§ **Given records**
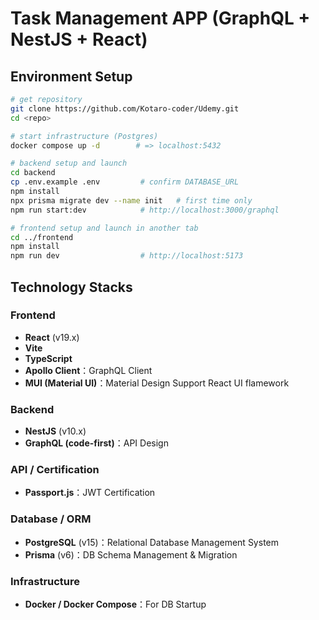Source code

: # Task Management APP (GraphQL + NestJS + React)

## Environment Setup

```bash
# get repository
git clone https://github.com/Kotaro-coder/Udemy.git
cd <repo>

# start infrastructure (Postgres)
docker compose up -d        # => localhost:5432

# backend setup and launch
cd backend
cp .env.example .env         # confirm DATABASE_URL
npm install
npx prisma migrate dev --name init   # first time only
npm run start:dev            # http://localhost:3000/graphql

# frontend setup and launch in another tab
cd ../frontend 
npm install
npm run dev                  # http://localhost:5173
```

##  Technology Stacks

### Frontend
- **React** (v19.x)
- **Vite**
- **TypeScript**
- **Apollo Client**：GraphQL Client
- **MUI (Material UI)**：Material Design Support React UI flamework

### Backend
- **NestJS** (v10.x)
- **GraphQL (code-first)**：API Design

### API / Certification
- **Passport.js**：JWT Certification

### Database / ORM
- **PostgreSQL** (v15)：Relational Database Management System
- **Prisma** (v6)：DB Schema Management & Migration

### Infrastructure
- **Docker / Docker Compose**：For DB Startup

--

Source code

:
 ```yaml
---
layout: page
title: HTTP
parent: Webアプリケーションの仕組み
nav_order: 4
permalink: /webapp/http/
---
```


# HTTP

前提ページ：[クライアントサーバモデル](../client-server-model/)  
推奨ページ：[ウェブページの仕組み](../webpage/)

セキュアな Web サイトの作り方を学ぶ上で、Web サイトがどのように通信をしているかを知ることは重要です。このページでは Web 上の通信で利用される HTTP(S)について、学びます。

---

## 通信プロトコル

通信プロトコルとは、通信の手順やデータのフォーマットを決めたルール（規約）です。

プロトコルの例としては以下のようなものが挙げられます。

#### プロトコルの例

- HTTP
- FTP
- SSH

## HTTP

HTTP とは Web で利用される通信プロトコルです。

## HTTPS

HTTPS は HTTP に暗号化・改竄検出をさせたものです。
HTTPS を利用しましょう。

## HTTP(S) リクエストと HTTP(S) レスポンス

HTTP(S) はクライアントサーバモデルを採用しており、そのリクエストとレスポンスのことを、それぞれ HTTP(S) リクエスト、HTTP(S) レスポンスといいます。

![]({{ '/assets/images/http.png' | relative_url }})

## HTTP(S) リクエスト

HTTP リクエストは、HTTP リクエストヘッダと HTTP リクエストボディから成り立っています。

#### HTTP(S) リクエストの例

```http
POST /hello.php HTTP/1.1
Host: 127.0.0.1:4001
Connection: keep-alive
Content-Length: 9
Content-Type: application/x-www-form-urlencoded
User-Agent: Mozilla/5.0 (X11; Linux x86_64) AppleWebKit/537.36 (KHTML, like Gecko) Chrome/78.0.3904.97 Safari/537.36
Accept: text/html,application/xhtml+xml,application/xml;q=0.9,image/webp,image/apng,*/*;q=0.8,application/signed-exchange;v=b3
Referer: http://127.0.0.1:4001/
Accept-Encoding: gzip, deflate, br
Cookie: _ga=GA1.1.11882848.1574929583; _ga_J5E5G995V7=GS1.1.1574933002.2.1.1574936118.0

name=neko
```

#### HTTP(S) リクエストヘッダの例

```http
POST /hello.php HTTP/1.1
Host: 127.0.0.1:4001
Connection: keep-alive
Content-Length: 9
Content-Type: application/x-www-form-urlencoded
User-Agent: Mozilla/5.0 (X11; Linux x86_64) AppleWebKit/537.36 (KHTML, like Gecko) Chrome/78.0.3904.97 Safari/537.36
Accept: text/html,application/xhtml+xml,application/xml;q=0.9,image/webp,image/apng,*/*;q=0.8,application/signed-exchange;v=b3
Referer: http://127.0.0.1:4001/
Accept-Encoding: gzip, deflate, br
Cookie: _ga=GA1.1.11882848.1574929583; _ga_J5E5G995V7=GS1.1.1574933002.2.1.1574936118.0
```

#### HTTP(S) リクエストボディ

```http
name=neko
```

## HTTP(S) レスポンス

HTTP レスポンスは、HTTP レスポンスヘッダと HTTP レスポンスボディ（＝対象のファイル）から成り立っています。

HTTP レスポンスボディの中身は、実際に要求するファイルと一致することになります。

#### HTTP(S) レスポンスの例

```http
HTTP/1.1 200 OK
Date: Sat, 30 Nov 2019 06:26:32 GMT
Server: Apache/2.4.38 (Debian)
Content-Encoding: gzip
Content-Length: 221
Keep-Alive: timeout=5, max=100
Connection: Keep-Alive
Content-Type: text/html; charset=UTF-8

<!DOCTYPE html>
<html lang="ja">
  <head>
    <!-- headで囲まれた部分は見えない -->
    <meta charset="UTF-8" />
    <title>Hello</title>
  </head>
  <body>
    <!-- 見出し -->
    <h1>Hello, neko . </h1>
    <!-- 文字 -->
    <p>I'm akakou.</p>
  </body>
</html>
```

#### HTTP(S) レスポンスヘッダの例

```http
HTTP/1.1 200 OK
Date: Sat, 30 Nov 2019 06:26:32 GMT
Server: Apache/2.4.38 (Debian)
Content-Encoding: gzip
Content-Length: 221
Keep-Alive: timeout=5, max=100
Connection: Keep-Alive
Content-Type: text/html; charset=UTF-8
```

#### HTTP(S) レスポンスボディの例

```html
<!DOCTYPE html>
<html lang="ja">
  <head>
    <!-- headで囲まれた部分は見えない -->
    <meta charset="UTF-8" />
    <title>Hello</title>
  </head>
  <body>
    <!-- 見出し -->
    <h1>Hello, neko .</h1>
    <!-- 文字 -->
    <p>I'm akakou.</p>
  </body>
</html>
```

§ **Exercise prompt**
Gather up the lines containing the word "Design" from these records and copy them.

§ **Answer space**
- **MUI (Material UI)**：Material Design Support React UI flamework
- **GraphQL (code-first)**：API Design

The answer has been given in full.